Hagen went down, but there was no car there. He asked the parking attendant. No cars for a while now, he said. Hagen ’s head pounded. He’d forgotten his sunglasses. Squinting was painful. Back in the lobby, he saw a Negro in a tuxedo. He’d pulled up on the other side of the building, in an optic-white-roofed, six-seater golf cart. It was after two-thirty.

“This may be the biggest golf cart I’ve ever seen.” Hagen shielded his eyes from the glare off the vehicle’s white skin.

“Thank you, sir,” said the driver, clearly someone who’d been told in his training not to make eye contact with his employers or their associates except when spoken to.

The ride across the golf course, through a maze of tennis courts, and across another golf course took about fifteen minutes, during which each of them averted his eyes from the other.

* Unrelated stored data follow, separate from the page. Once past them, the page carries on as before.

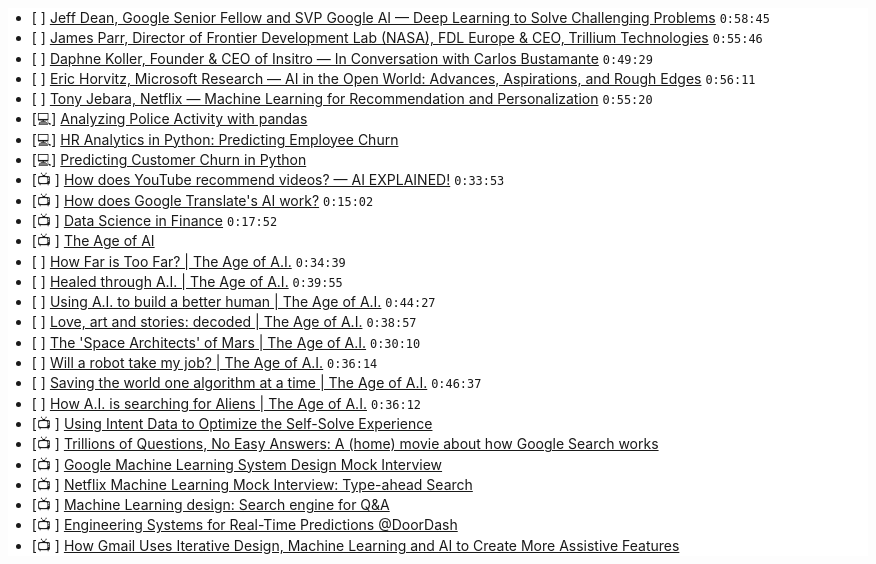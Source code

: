 -   <span id="31bb">\[ \] <a href="https://www.youtube.com/watch?v=imlp8DGNkk0" class="markup--anchor markup--li-anchor">Jeff Dean, Google Senior Fellow and SVP Google AI — Deep Learning to Solve Challenging Problems</a> `0:58:45`</span>
-   <span id="2328">\[ \] <a href="https://www.youtube.com/watch?v=suamFkw9jws" class="markup--anchor markup--li-anchor">James Parr, Director of Frontier Development Lab (NASA), FDL Europe &amp; CEO, Trillium Technologies</a> `0:55:46`</span>
-   <span id="e020">\[ \] <a href="https://www.youtube.com/watch?v=uyLT7EfWmsg" class="markup--anchor markup--li-anchor">Daphne Koller, Founder &amp; CEO of Insitro — In Conversation with Carlos Bustamante</a> `0:49:29`</span>
-   <span id="4113">\[ \] <a href="https://www.youtube.com/watch?v=4owh40tJ0wA" class="markup--anchor markup--li-anchor">Eric Horvitz, Microsoft Research — AI in the Open World: Advances, Aspirations, and Rough Edges</a> `0:56:11`</span>
-   <span id="3e42">\[ \] <a href="https://www.youtube.com/watch?v=5u35GY24A0Q" class="markup--anchor markup--li-anchor">Tony Jebara, Netflix — Machine Learning for Recommendation and Personalization</a> `0:55:20`</span>
-   <span id="356b">\[💻\] <a href="https://www.datacamp.com/courses/analyzing-police-activity-with-pandas" class="markup--anchor markup--li-anchor">Analyzing Police Activity with pandas</a></span>
-   <span id="ac9f">\[💻\] <a href="https://www.datacamp.com/courses/hr-analytics-in-python-predicting-employee-churn" class="markup--anchor markup--li-anchor">HR Analytics in Python: Predicting Employee Churn</a></span>
-   <span id="f363">\[💻\] <a href="https://www.datacamp.com/courses/predicting-customer-churn-in-python" class="markup--anchor markup--li-anchor">Predicting Customer Churn in Python</a></span>
-   <span id="6002">\[📺 \] <a href="https://www.youtube.com/watch?v=wDxTWp3KMMs" class="markup--anchor markup--li-anchor">How does YouTube recommend videos? — AI EXPLAINED!</a> `0:33:53`</span>
-   <span id="8487">\[📺 \] <a href="https://www.youtube.com/watch?v=sIoHFPGOY0I" class="markup--anchor markup--li-anchor">How does Google Translate's AI work?</a> `0:15:02`</span>
-   <span id="4fb4">\[📺 \] <a href="https://www.youtube.com/watch?v=mbOkL39Uabs" class="markup--anchor markup--li-anchor">Data Science in Finance</a> `0:17:52`</span>
-   <span id="1b7e">\[📺 \] <a href="https://www.youtube.com/playlist?list=PLjq6DwYksrzz_fsWIpPcf6V7p2RNAneKc" class="markup--anchor markup--li-anchor">The Age of AI</a></span>
-   <span id="6978">\[ \] <a href="https://www.youtube.com/watch?v=UwsrzCVZAb8" class="markup--anchor markup--li-anchor">How Far is Too Far? | The Age of A.I.</a> `0:34:39`</span>
-   <span id="5c9c">\[ \] <a href="https://www.youtube.com/watch?v=V5aZjsWM2wo" class="markup--anchor markup--li-anchor">Healed through A.I. | The Age of A.I.</a> `0:39:55`</span>
-   <span id="4cc0">\[ \] <a href="https://www.youtube.com/watch?v=lrv8ga02VNg" class="markup--anchor markup--li-anchor">Using A.I. to build a better human | The Age of A.I.</a> `0:44:27`</span>
-   <span id="a47e">\[ \] <a href="https://www.youtube.com/watch?v=Kr1fmKVY3cA" class="markup--anchor markup--li-anchor">Love, art and stories: decoded | The Age of A.I.</a> `0:38:57`</span>
-   <span id="4d74">\[ \] <a href="https://www.youtube.com/watch?v=lIvrIKaNCRE" class="markup--anchor markup--li-anchor">The 'Space Architects' of Mars | The Age of A.I.</a> `0:30:10`</span>
-   <span id="c733">\[ \] <a href="https://www.youtube.com/watch?v=f2aocKWrPG8" class="markup--anchor markup--li-anchor">Will a robot take my job? | The Age of A.I.</a> `0:36:14`</span>
-   <span id="87df">\[ \] <a href="https://www.youtube.com/watch?v=0wy4u34fii4" class="markup--anchor markup--li-anchor">Saving the world one algorithm at a time | The Age of A.I.</a> `0:46:37`</span>
-   <span id="9d5b">\[ \] <a href="https://www.youtube.com/watch?v=VwtC_4t2g5M" class="markup--anchor markup--li-anchor">How A.I. is searching for Aliens | The Age of A.I.</a> `0:36:12`</span>
-   <span id="fa7d">\[📺 \] <a href="https://lucidworks.com/post/using-intent-data-to-optimize-the-self-solve-experience/" class="markup--anchor markup--li-anchor">Using Intent Data to Optimize the Self-Solve Experience</a></span>
-   <span id="16cb">\[📺 \] <a href="https://www.youtube.com/watch?v=tFq6Q_muwG0" class="markup--anchor markup--li-anchor">Trillions of Questions, No Easy Answers: A (home) movie about how Google Search works</a></span>
-   <span id="45ad">\[📺 \] <a href="https://www.youtube.com/watch?v=uF1V2MqX2U0" class="markup--anchor markup--li-anchor">Google Machine Learning System Design Mock Interview</a></span>
-   <span id="bde7">\[📺 \] <a href="https://www.youtube.com/watch?v=12Ry6kGPQVs" class="markup--anchor markup--li-anchor">Netflix Machine Learning Mock Interview: Type-ahead Search</a></span>
-   <span id="d278">\[📺 \] <a href="https://www.youtube.com/watch?v=J_0ms1ayqKE" class="markup--anchor markup--li-anchor">Machine Learning design: Search engine for Q&amp;A</a></span>
-   <span id="2fa4">\[📺 \] <a href="https://www.youtube.com/watch?v=sEZsIUBIhNk" class="markup--anchor markup--li-anchor">Engineering Systems for Real-Time Predictions @DoorDash</a></span>
-   <span id="2b17">\[📺 \] <a href="https://youtu.be/5UjCjVWa3yc?list=LL" class="markup--anchor markup--li-anchor">How Gmail Uses Iterative Design, Machine Learning and AI to Create More Assistive Features</a></span>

When the Ambassador had first gone into business with Vito Corleone, his name had been Mickey Shea. Now he was known in the newspapers as M. Corbett Shea. No one called him Mickey. Close friends and family, even his wife, called him Corbett. To everyone else, he was the Ambassador. His father had left County Cork, settled in Baltimore, and opened a saloon across the street from the one Babe Ruth’s dad owned. The oldest of six children, Mickey Shea grew up working hard-scrubbing floors, lugging boxes, shoveling manure from the street and snow from the alley. But his life, especially compared to other Irish kids’ in the neighborhood, was a comfortable one. Soon, though, his parents began sampling too much of their own wares. They lost everything. His mother became the rare woman who chooses a gun to kill herself, opening wide to wrap her mouth around the barrels of a sawed-off shotgun taken from the shelf under the cash register. Mickey, snow shovel in hand, was the one who discovered her near-headless body in the alley behind the bar. His father just kept drinking until that, too, did the job.